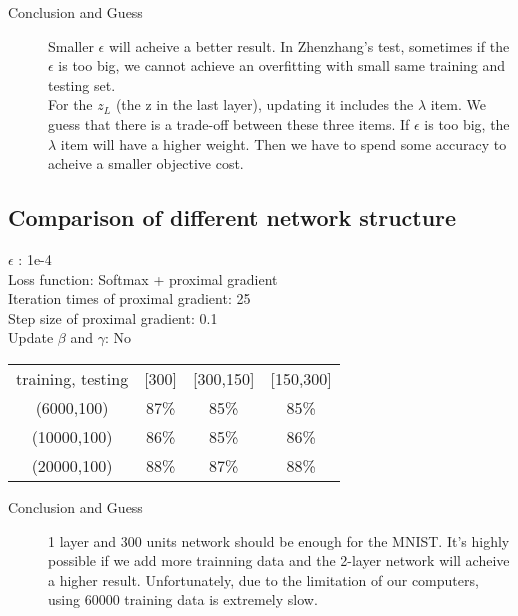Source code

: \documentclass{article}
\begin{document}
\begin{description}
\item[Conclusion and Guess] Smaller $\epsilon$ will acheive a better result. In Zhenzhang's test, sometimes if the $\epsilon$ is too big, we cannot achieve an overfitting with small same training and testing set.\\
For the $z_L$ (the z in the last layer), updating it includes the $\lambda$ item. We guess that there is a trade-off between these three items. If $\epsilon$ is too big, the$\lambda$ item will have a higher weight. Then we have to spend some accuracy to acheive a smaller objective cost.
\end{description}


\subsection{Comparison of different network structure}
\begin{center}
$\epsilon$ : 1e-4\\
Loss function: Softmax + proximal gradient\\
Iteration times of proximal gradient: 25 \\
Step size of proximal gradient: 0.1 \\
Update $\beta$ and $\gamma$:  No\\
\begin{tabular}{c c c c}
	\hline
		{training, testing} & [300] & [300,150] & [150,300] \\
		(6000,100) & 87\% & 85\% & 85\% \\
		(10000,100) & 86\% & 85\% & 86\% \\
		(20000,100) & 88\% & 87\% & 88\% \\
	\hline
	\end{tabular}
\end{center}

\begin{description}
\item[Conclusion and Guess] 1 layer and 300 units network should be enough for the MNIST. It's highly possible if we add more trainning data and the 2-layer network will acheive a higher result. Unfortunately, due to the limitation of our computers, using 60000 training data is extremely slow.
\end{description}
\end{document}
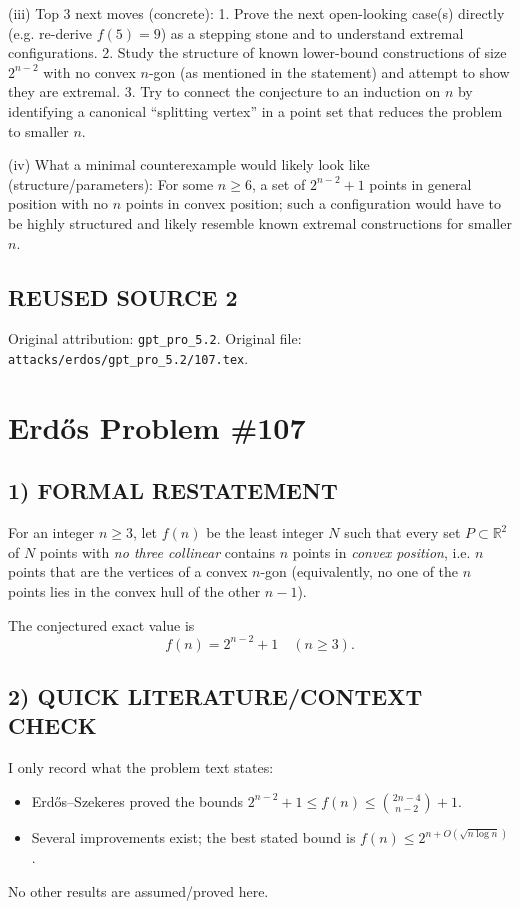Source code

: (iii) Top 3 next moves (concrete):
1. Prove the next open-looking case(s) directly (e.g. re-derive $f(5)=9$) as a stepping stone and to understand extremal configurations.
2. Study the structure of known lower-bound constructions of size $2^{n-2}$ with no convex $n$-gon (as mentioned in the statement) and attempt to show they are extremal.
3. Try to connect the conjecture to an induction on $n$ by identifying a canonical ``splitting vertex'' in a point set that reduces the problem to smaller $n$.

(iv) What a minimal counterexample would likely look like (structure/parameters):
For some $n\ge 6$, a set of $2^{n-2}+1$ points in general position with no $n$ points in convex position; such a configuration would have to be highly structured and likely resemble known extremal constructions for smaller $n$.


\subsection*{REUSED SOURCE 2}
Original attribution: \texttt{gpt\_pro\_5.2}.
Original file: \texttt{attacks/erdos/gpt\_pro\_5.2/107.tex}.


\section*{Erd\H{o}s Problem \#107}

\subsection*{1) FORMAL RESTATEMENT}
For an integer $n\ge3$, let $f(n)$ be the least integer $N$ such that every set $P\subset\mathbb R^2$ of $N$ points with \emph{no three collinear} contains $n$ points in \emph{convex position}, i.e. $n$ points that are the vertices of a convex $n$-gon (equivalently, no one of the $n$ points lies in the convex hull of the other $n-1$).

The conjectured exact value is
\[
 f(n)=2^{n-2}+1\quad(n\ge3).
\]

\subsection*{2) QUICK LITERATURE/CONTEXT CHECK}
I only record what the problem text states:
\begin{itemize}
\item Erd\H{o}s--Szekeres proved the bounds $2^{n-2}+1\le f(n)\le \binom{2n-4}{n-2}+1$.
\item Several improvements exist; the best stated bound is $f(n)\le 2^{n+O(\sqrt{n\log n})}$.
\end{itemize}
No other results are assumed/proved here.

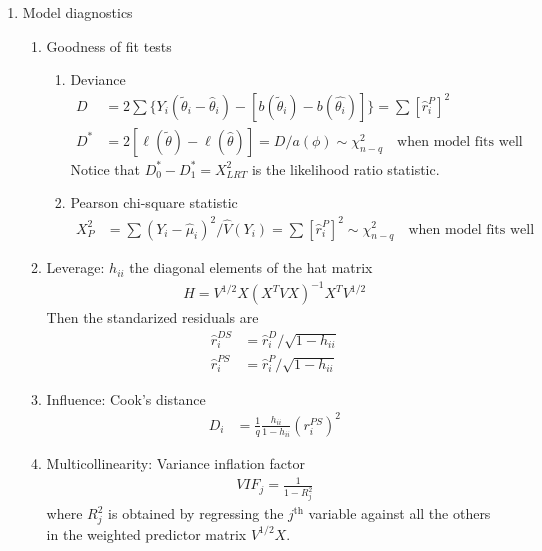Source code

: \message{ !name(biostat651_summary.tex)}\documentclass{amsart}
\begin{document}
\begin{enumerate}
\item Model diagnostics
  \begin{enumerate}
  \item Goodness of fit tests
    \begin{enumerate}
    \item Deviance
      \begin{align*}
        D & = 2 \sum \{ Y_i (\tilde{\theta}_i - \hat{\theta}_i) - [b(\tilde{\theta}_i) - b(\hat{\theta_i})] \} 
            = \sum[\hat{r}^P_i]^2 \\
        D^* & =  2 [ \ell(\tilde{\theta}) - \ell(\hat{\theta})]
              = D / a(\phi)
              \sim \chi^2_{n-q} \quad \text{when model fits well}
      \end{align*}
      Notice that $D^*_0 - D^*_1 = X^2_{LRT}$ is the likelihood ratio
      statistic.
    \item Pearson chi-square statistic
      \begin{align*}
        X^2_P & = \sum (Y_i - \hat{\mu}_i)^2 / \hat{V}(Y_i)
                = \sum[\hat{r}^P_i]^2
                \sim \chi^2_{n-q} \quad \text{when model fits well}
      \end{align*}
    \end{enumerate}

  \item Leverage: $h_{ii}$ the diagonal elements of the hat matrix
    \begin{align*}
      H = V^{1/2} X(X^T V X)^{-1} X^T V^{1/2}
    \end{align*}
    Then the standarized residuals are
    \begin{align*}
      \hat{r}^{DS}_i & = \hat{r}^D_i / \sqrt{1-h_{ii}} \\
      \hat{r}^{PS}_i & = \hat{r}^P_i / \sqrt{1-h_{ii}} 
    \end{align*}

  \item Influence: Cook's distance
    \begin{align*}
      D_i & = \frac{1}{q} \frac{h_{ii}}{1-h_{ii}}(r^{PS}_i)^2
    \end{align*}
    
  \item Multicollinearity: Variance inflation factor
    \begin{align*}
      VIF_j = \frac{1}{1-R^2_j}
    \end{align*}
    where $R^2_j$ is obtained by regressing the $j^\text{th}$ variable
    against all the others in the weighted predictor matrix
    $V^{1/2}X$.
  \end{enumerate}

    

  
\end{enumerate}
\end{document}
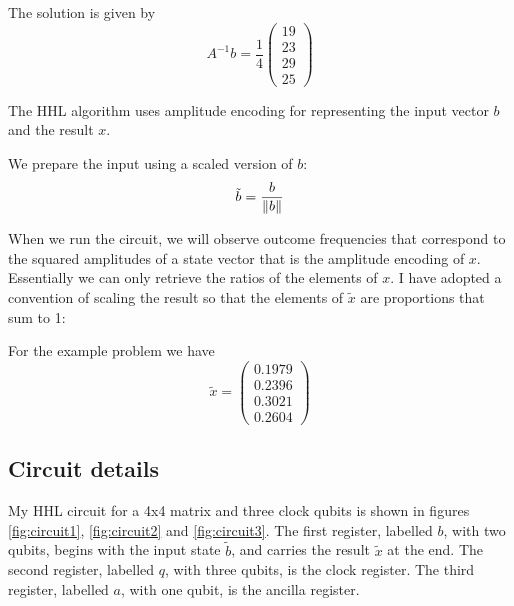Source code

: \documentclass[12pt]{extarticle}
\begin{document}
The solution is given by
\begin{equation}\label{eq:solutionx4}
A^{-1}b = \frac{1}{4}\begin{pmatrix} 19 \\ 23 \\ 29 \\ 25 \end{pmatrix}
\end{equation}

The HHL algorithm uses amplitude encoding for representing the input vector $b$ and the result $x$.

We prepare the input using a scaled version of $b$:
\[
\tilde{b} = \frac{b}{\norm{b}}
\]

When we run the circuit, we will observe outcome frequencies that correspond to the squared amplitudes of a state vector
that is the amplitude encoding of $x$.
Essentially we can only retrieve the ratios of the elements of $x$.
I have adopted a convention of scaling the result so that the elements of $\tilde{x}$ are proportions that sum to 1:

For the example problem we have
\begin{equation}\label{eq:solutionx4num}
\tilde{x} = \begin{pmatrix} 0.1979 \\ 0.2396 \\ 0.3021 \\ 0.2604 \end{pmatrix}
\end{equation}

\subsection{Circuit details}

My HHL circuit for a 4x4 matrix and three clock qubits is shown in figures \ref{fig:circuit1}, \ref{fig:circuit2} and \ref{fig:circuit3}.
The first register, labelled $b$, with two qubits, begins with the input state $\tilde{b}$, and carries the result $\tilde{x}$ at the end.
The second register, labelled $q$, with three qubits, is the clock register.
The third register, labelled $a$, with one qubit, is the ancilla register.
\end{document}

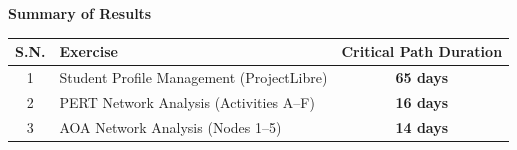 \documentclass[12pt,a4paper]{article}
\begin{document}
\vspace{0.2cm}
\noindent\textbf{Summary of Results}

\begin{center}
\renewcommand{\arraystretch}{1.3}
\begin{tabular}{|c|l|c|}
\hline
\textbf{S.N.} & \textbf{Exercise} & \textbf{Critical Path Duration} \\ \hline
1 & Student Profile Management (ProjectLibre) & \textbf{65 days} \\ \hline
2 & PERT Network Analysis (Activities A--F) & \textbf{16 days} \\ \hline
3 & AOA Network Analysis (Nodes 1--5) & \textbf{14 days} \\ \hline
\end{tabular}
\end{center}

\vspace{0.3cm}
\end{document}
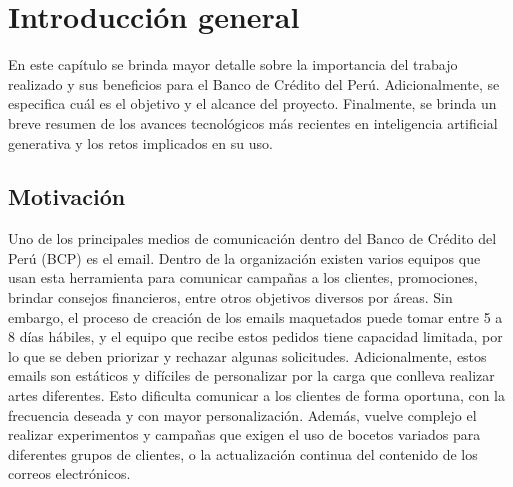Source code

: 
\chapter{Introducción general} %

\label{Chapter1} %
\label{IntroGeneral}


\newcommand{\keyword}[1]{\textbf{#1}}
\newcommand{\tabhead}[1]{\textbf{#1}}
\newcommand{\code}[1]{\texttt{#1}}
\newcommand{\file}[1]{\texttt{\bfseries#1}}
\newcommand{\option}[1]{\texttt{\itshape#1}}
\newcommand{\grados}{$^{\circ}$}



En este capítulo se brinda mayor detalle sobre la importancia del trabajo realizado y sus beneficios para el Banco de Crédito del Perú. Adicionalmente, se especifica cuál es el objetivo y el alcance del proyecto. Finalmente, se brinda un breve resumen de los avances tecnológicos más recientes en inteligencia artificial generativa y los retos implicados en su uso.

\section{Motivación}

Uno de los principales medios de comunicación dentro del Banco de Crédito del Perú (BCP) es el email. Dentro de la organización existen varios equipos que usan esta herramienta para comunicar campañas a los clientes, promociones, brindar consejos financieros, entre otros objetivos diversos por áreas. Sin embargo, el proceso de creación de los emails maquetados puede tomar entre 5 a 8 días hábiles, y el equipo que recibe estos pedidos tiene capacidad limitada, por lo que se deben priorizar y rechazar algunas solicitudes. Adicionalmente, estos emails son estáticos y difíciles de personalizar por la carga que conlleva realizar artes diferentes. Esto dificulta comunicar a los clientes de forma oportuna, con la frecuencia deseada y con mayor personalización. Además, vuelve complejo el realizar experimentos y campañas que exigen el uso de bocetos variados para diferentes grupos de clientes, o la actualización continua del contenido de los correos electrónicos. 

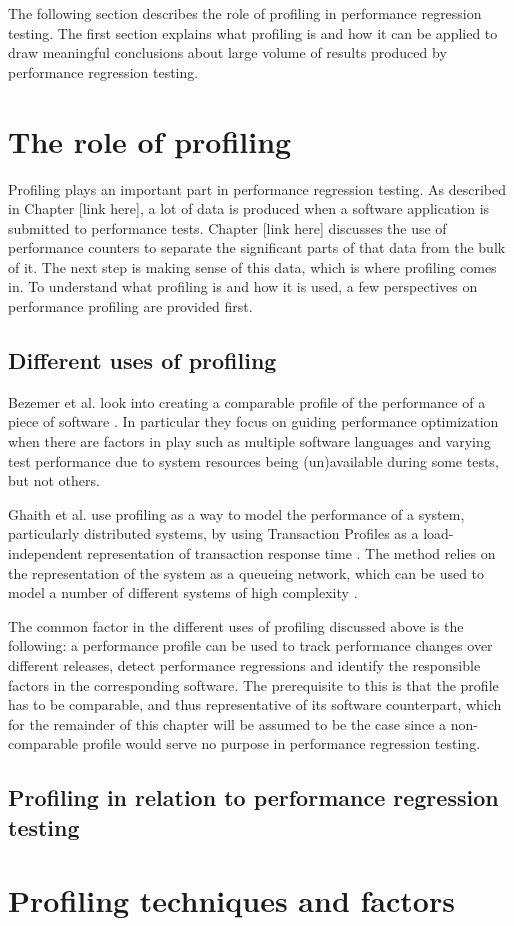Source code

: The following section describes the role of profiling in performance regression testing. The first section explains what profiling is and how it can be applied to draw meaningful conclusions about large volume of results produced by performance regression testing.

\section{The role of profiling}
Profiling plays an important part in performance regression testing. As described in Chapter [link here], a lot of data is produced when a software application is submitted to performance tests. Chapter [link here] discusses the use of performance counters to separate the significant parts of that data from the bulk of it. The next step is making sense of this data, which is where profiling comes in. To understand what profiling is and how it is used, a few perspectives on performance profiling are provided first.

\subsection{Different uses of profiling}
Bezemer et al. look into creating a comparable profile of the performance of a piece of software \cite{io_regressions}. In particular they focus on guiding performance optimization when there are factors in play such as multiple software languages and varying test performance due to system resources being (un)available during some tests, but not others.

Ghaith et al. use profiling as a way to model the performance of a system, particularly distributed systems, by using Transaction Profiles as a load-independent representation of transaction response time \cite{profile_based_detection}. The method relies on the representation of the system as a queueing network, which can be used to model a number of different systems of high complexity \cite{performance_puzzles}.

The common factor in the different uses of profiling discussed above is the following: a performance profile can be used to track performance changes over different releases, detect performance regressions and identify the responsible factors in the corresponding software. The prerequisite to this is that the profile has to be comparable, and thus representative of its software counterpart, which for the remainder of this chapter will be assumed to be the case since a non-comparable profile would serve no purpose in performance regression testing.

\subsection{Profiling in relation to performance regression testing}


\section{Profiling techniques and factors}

=== What you should do ===
From the data above, copy every line where "higher" appears.

=== Written reply ===
For the $z_L$ (the z in the last layer), updating it includes the $\lambda$ item. We guess that there is a trade-off between these three items. If $\epsilon$ is too big, the$\lambda$ item will have a higher weight. Then we have to spend some accuracy to acheive a smaller objective cost.
\item[Conclusion and Guess] 1 layer and 300 units network should be enough for the MNIST. It's highly possible if we add more trainning data and the 2-layer network will acheive a higher result. Unfortunately, due to the limitation of our computers, using 60000 training data is extremely slow.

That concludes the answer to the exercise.